TASK DETAILS
Pick out each line of the records that includes the string "your", and copy it.

[Dataset entries]

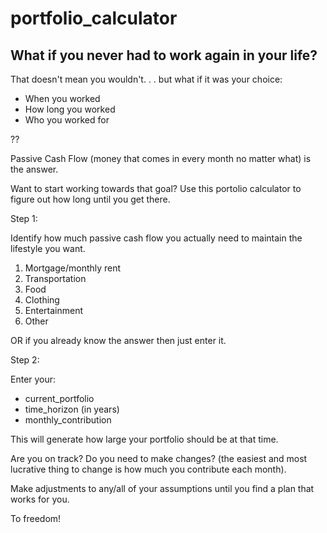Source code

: # portfolio_calculator

## What if you never had to work again in your life?

That doesn't mean you wouldn't. . . but what if it was your choice:

* When you worked
* How long you worked
* Who you worked for

??

Passive Cash Flow (money that comes in every month no matter what) is the answer.

Want to start working towards that goal? Use this portolio calculator to figure 
out how long until you get there.

Step 1:

Identify how much passive cash flow you actually need to maintain the lifestyle you want.

1. Mortgage/monthly rent
2. Transportation
3. Food
4. Clothing
5. Entertainment
6. Other

OR if you already know the answer then just enter it.

Step 2:

Enter your:

* current_portfolio
* time_horizon (in years)
* monthly_contribution

This will generate how large your portfolio should be at that time.

Are you on track?
Do you need to make changes? (the easiest and most lucrative thing to change is how much you contribute each month).

Make adjustments to any/all of your assumptions until you find a plan that works for you.

To freedom!
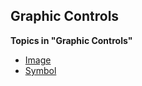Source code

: ## Graphic Controls

**Topics in "Graphic Controls"**
* [Image](graphic-controls/image.md)
* [Symbol](graphic-controls/symbol.md)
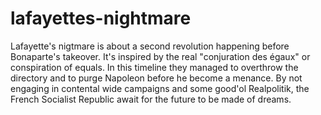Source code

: # lafayettes-nightmare
Lafayette's nigtmare is about a second revolution happening before Bonaparte's takeover. It's inspired by the real "conjuration des égaux" or conspiration of equals. In this timeline they managed to overthrow the directory and to purge Napoleon before he become a menance. By not engaging in contental wide campaigns and some good'ol Realpolitik, the French Socialist Republic await for the future to be made of dreams.
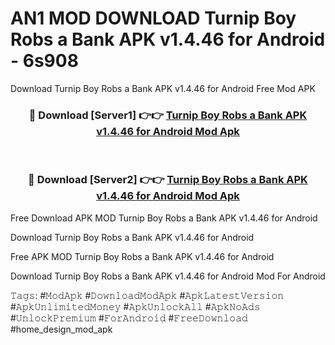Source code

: # AN1 MOD DOWNLOAD Turnip Boy Robs a Bank APK v1.4.46 for Android - 6s908
Download Turnip Boy Robs a Bank APK v1.4.46 for Android Free Mod APK

<div align="center">
<h3>🔴 Download [Server1] 👉👉 <a href="https://apk-comot.site?title=Turnip_Boy_Robs_a_Bank_APK_v1.4.46_for_Android">Turnip Boy Robs a Bank APK v1.4.46 for Android Mod Apk</a></h3><br>

<h3>🔴 Download [Server2] 👉👉 <a href="https://apk-comot.site?title=Turnip_Boy_Robs_a_Bank_APK_v1.4.46_for_Android">Turnip Boy Robs a Bank APK v1.4.46 for Android Mod Apk</a></h3>
</div>


Free Download APK MOD Turnip Boy Robs a Bank APK v1.4.46 for Android

Download Turnip Boy Robs a Bank APK v1.4.46 for Android 

Free APK MOD Turnip Boy Robs a Bank APK v1.4.46 for Android 

Download Turnip Boy Robs a Bank APK v1.4.46 for Android Mod For Android

𝚃𝚊𝚐𝚜: #𝙼𝚘𝚍𝙰𝚙𝚔 #𝙳𝚘𝚠𝚗𝚕𝚘𝚊𝚍𝙼𝚘𝚍𝙰𝚙𝚔 #𝙰𝚙𝚔𝙻𝚊𝚝𝚎𝚜𝚝𝚅𝚎𝚛𝚜𝚒𝚘𝚗 #𝙰𝚙𝚔𝚄𝚗𝚕𝚒𝚖𝚒𝚝𝚎𝚍𝙼𝚘𝚗𝚎𝚢 #𝙰𝚙𝚔𝚄𝚗𝚕𝚘𝚌𝚔𝙰𝚕𝚕 #𝙰𝚙𝚔𝙽𝚘𝙰𝚍𝚜 #𝚄𝚗𝚕𝚘𝚌𝚔𝙿𝚛𝚎𝚖𝚒𝚞𝚖 #𝙵𝚘𝚛𝙰𝚗𝚍𝚛𝚘𝚒𝚍 #𝙵𝚛𝚎𝚎𝙳𝚘𝚠𝚗𝚕𝚘𝚊𝚍 #home_design_mod_apk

RESULT
## What if you never had to work again in your life?
That doesn't mean you wouldn't. . . but what if it was your choice:
Enter your:
This will generate how large your portfolio should be at that time.
Make adjustments to any/all of your assumptions until you find a plan that works for you.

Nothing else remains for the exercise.